▼
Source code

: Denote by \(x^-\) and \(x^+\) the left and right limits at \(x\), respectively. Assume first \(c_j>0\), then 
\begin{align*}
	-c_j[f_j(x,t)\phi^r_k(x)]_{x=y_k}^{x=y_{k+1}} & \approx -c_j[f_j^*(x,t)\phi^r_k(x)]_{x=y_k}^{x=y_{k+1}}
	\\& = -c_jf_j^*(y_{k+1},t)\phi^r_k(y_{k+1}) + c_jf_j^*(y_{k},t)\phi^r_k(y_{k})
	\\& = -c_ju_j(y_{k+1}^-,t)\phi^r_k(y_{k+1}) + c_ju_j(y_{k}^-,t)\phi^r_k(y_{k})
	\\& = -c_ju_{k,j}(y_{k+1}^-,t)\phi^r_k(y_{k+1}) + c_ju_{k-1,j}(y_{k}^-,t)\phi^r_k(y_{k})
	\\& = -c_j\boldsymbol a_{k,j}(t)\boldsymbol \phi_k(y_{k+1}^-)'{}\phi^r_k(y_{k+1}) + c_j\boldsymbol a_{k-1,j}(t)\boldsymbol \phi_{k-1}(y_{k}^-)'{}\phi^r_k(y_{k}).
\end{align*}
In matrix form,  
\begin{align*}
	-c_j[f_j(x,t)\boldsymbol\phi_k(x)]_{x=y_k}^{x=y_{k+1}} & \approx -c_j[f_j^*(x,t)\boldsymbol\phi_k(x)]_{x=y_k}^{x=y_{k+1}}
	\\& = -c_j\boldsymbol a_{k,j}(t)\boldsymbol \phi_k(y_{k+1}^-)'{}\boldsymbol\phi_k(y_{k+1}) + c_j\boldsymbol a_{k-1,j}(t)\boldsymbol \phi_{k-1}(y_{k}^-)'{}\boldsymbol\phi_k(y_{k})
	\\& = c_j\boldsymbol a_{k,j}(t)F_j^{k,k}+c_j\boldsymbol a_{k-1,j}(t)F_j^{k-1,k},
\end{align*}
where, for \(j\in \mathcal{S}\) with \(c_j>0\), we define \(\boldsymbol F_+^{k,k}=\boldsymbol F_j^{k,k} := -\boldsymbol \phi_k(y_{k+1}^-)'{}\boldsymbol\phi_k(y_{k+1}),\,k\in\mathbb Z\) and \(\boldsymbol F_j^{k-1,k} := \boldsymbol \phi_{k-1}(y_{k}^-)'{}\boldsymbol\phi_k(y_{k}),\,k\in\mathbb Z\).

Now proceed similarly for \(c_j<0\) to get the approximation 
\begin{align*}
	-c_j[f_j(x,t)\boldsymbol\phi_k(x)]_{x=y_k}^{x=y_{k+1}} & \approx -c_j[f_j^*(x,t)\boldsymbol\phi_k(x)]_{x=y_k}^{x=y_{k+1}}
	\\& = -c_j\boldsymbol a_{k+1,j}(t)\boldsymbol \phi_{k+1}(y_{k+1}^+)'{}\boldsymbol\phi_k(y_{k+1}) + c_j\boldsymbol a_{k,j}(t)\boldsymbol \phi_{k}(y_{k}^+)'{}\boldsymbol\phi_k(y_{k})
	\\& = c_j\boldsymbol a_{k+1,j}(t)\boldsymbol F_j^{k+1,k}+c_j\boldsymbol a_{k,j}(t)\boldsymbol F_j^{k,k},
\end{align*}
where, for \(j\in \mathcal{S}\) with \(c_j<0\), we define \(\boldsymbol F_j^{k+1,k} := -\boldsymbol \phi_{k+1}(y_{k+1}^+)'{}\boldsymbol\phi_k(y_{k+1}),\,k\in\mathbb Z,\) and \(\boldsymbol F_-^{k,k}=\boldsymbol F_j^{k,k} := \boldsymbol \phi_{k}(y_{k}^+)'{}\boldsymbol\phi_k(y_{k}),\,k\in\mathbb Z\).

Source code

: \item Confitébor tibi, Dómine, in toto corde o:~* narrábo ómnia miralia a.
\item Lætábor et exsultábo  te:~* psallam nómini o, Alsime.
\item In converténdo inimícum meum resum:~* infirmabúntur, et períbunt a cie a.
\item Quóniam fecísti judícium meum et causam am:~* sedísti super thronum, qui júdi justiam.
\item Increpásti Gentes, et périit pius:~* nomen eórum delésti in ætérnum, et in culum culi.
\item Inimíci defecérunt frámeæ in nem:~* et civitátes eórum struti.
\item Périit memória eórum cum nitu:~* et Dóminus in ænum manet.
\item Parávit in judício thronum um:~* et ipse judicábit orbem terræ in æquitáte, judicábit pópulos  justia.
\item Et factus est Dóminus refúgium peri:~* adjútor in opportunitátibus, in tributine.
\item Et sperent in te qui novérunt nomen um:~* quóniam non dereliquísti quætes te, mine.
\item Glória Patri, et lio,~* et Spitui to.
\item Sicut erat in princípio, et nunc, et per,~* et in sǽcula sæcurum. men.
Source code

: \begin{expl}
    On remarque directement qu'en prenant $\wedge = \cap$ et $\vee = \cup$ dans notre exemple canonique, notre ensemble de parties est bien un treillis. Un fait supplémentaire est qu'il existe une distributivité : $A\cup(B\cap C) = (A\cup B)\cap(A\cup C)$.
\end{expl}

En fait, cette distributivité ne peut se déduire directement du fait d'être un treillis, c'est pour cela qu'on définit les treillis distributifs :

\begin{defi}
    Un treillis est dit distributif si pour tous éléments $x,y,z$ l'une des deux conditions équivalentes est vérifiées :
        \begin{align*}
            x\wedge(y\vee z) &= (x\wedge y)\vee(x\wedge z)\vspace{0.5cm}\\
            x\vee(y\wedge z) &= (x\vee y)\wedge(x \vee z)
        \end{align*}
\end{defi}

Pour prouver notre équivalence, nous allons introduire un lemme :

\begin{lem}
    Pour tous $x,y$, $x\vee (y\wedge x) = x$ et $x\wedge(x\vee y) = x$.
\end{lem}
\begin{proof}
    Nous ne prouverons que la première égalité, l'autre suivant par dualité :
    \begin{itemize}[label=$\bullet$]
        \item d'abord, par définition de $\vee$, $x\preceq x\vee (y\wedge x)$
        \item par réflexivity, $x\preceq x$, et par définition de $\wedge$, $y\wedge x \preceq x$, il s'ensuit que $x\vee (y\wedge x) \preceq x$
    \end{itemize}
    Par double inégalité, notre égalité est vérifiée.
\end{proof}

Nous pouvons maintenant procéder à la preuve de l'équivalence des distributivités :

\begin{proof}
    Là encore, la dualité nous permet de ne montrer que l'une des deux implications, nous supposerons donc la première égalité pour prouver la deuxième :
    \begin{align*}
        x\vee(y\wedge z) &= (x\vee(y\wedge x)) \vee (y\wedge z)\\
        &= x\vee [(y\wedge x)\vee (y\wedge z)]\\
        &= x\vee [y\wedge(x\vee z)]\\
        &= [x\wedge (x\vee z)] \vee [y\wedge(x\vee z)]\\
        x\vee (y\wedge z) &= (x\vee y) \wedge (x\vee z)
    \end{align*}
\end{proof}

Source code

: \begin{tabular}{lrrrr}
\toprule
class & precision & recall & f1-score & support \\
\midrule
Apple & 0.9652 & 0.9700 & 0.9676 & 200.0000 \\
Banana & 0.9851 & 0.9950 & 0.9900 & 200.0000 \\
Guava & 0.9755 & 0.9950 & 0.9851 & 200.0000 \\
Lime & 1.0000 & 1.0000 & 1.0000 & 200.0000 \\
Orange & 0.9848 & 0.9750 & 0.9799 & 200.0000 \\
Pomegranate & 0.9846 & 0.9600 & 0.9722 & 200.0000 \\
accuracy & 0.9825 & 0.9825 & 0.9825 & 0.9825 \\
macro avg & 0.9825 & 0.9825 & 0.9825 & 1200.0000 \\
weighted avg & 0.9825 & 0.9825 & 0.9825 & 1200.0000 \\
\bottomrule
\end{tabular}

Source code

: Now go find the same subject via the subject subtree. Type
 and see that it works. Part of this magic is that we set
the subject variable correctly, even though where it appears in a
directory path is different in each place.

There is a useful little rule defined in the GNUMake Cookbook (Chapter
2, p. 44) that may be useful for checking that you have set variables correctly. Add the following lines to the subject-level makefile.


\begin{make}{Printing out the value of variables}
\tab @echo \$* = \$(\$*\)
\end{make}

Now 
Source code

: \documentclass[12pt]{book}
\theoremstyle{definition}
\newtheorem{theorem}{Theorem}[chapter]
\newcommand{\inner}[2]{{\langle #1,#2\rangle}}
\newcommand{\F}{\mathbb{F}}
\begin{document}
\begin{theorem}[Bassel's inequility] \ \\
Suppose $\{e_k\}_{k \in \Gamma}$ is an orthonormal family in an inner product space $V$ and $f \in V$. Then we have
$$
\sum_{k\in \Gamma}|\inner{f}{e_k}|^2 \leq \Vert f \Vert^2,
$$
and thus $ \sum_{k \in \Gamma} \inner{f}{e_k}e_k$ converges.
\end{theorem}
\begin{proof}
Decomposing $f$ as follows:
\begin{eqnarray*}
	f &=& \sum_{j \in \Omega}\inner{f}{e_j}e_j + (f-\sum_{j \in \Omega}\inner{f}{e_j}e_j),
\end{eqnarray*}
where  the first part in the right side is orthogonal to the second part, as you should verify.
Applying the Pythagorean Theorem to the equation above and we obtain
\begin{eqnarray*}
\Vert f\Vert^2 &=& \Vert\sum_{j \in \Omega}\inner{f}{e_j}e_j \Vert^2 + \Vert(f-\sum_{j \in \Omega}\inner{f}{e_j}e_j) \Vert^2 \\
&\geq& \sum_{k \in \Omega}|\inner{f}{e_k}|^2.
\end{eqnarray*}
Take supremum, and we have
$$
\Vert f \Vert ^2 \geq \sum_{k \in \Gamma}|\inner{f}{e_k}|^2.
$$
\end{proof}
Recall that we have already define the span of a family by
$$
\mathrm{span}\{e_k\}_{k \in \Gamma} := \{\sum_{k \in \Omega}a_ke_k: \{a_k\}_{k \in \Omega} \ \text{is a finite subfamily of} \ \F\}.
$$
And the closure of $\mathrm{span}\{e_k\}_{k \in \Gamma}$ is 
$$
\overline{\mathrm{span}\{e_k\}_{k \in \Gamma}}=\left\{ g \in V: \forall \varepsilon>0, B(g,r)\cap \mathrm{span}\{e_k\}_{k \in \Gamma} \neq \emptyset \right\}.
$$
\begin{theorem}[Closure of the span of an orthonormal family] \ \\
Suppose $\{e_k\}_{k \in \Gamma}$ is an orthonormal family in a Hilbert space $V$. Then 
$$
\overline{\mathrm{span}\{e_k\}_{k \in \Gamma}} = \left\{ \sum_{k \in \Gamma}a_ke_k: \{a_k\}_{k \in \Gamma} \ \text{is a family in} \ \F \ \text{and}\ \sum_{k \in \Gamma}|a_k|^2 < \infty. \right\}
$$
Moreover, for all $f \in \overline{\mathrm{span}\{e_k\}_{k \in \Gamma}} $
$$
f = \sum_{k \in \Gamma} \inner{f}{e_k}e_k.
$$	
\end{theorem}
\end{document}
▲
WHAT THE TASK ASKS:
Starting at the line that contains "En fait, cette" and stopping after the line that contains "x\vee (y\wedge x)$", write out every line exactly as it appears above, and no other line.

EXERCISE OUTPUT:
En fait, cette distributivité ne peut se déduire directement du fait d'être un treillis, c'est pour cela qu'on définit les treillis distributifs :

\begin{defi}
    Un treillis est dit distributif si pour tous éléments $x,y,z$ l'une des deux conditions équivalentes est vérifiées :
        \begin{align*}
            x\wedge(y\vee z) &= (x\wedge y)\vee(x\wedge z)\vspace{0.5cm}\\
            x\vee(y\wedge z) &= (x\vee y)\wedge(x \vee z)
        \end{align*}
\end{defi}

Pour prouver notre équivalence, nous allons introduire un lemme :

\begin{lem}
    Pour tous $x,y$, $x\vee (y\wedge x) = x$ et $x\wedge(x\vee y) = x$.
\end{lem}
\begin{proof}
    Nous ne prouverons que la première égalité, l'autre suivant par dualité :
    \begin{itemize}[label=$\bullet$]
        \item d'abord, par définition de $\vee$, $x\preceq x\vee (y\wedge x)$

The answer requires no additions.